Artemether is absorbed quickly with peak plasma concentrations reaching in about 2 hours after dosing, while absorption of Lumefantrine is started after a lag-time of up to 2 hours, with peak plasma concentration in about 6-8 hours after dosing. Food enhances the absorption of Artemether and Lumefantrine. In healthy volunteers the relative bioavailability of Lumefantnne increases sixteen fold compared with intake on empty stomach. High fat content is conducive for absorption. Food has also been shown to increase the absorption of Lumefantrine in patients with malaria. Usually in acutely ill patients there is a tendency of consuming low fat diet. Absorption of Lumefantrine under fasted conditions is very poor. Patients should therefore be encouraged to take the medication with a normal diet as soon as food can be tolerated.

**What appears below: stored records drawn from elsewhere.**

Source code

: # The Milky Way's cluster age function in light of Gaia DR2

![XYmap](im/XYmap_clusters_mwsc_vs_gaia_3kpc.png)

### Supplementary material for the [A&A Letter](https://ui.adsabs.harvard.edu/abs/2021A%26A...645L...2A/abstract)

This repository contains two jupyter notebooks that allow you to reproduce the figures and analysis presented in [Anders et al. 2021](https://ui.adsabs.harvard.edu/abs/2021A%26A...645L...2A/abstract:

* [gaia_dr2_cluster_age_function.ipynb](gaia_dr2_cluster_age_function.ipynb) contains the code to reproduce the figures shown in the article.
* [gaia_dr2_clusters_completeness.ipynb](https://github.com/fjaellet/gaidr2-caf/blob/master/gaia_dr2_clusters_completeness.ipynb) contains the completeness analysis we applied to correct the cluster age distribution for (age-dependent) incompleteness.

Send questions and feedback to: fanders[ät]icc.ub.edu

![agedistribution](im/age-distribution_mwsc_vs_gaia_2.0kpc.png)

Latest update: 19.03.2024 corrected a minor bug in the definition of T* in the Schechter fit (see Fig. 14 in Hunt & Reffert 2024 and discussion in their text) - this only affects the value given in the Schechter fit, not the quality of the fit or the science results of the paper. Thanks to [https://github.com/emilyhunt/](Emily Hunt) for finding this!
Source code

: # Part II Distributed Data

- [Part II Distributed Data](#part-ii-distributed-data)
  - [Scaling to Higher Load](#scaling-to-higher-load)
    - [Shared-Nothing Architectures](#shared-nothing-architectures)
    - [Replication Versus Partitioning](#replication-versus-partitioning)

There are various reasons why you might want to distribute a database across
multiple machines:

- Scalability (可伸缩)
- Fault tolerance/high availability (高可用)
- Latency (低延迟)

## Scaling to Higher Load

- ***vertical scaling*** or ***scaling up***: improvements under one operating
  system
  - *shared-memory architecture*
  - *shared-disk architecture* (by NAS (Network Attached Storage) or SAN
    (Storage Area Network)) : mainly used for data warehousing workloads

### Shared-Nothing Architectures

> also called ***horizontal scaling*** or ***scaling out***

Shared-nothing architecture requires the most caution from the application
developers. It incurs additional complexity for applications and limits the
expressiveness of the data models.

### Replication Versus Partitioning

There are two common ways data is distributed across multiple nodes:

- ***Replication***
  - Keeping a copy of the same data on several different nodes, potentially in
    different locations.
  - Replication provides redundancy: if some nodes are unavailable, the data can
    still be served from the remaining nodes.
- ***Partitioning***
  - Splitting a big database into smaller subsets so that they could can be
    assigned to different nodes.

Artemether and Lumefantrine are both highly bound to human serum proteins in vitro (95.4% and 99.9%, respectively). Artemether is well distributed throughout the body with some affinity for the brown fat and adrenal glands, while Lumefantrine has an affinity for adipose and glandular tissue and to some extent for the lungs, spleen (due to slow elimination from lymphoid tissue) and bone marrow.
Artemether is rapidly and extensively metabolized in human liver microsomes to the biologically active main metabolite dihydroartemisinin (demethylation), predominantly through the enzyme system CYP3A4. Lumefantrine is also metabolized by CYP3A4 in human liver microsomes, where glucuronidation of Lumenfantrine takes place directly, after the oxidative biotransformation. However, Lumafantrine inhibits the cytochrome enzyme CYP2D6.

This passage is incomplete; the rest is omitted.